##### Provided records
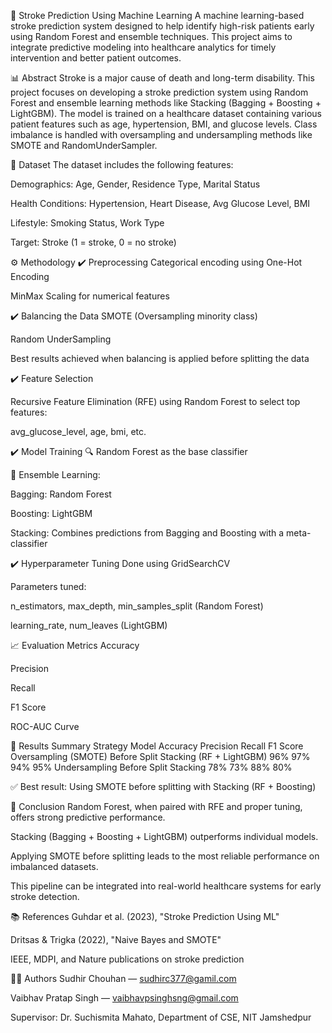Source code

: 
🧠 Stroke Prediction Using Machine Learning
A machine learning-based stroke prediction system designed to help identify high-risk patients early using Random Forest and ensemble techniques. This project aims to integrate predictive modeling into healthcare analytics for timely intervention and better patient outcomes.


📊 Abstract
Stroke is a major cause of death and long-term disability. This project focuses on developing a stroke prediction system using Random Forest and ensemble learning methods like Stacking (Bagging + Boosting + LightGBM). The model is trained on a healthcare dataset containing various patient features such as age, hypertension, BMI, and glucose levels. Class imbalance is handled with oversampling and undersampling methods like SMOTE and RandomUnderSampler.


📁 Dataset
The dataset includes the following features:


Demographics: Age, Gender, Residence Type, Marital Status

Health Conditions: Hypertension, Heart Disease, Avg Glucose Level, BMI

Lifestyle: Smoking Status, Work Type

Target: Stroke (1 = stroke, 0 = no stroke)


⚙️ Methodology
✔️ Preprocessing
Categorical encoding using One-Hot Encoding

MinMax Scaling for numerical features


✔️ Balancing the Data
SMOTE (Oversampling minority class)


Random UnderSampling

Best results achieved when balancing is applied before splitting the data


✔️ Feature Selection

Recursive Feature Elimination (RFE) using Random Forest to select top features:

avg_glucose_level, age, bmi, etc.


✔️ Model Training
🔍 Random Forest as the base classifier


🔄 Ensemble Learning:

Bagging: Random Forest

Boosting: LightGBM

Stacking: Combines predictions from Bagging and Boosting with a meta-classifier


✔️ Hyperparameter Tuning
Done using GridSearchCV


Parameters tuned:

n_estimators, max_depth, min_samples_split (Random Forest)

learning_rate, num_leaves (LightGBM)


📈 Evaluation Metrics
Accuracy

Precision

Recall

F1 Score

ROC-AUC Curve


🧪 Results Summary
Strategy	Model	Accuracy	Precision	Recall	F1 Score
Oversampling (SMOTE) Before Split	Stacking (RF + LightGBM)	96%	97%	94%	95%
Undersampling Before Split	Stacking	78%	73%	88%	80%


✅ Best result: Using SMOTE before splitting with Stacking (RF + Boosting)


🧠 Conclusion
Random Forest, when paired with RFE and proper tuning, offers strong predictive performance.


Stacking (Bagging + Boosting + LightGBM) outperforms individual models.


Applying SMOTE before splitting leads to the most reliable performance on imbalanced datasets.


This pipeline can be integrated into real-world healthcare systems for early stroke detection.


📚 References
Guhdar et al. (2023), "Stroke Prediction Using ML"

Dritsas & Trigka (2022), "Naive Bayes and SMOTE"

IEEE, MDPI, and Nature publications on stroke prediction


👨‍💻 Authors
Sudhir Chouhan — sudhirc377@gamil.com

Vaibhav Pratap Singh — vaibhavpsinghsng@gmail.com

Supervisor: Dr. Suchismita Mahato, Department of CSE, NIT Jamshedpur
##########
_Work item:_ Could you repeat, exactly and with nothing else, the lines from the first line of the records through the line containing "Using Machine Learning"? Leave out the pictures.

_Written reply:_
Source code

: 
🧠 Stroke Prediction Using Machine Learning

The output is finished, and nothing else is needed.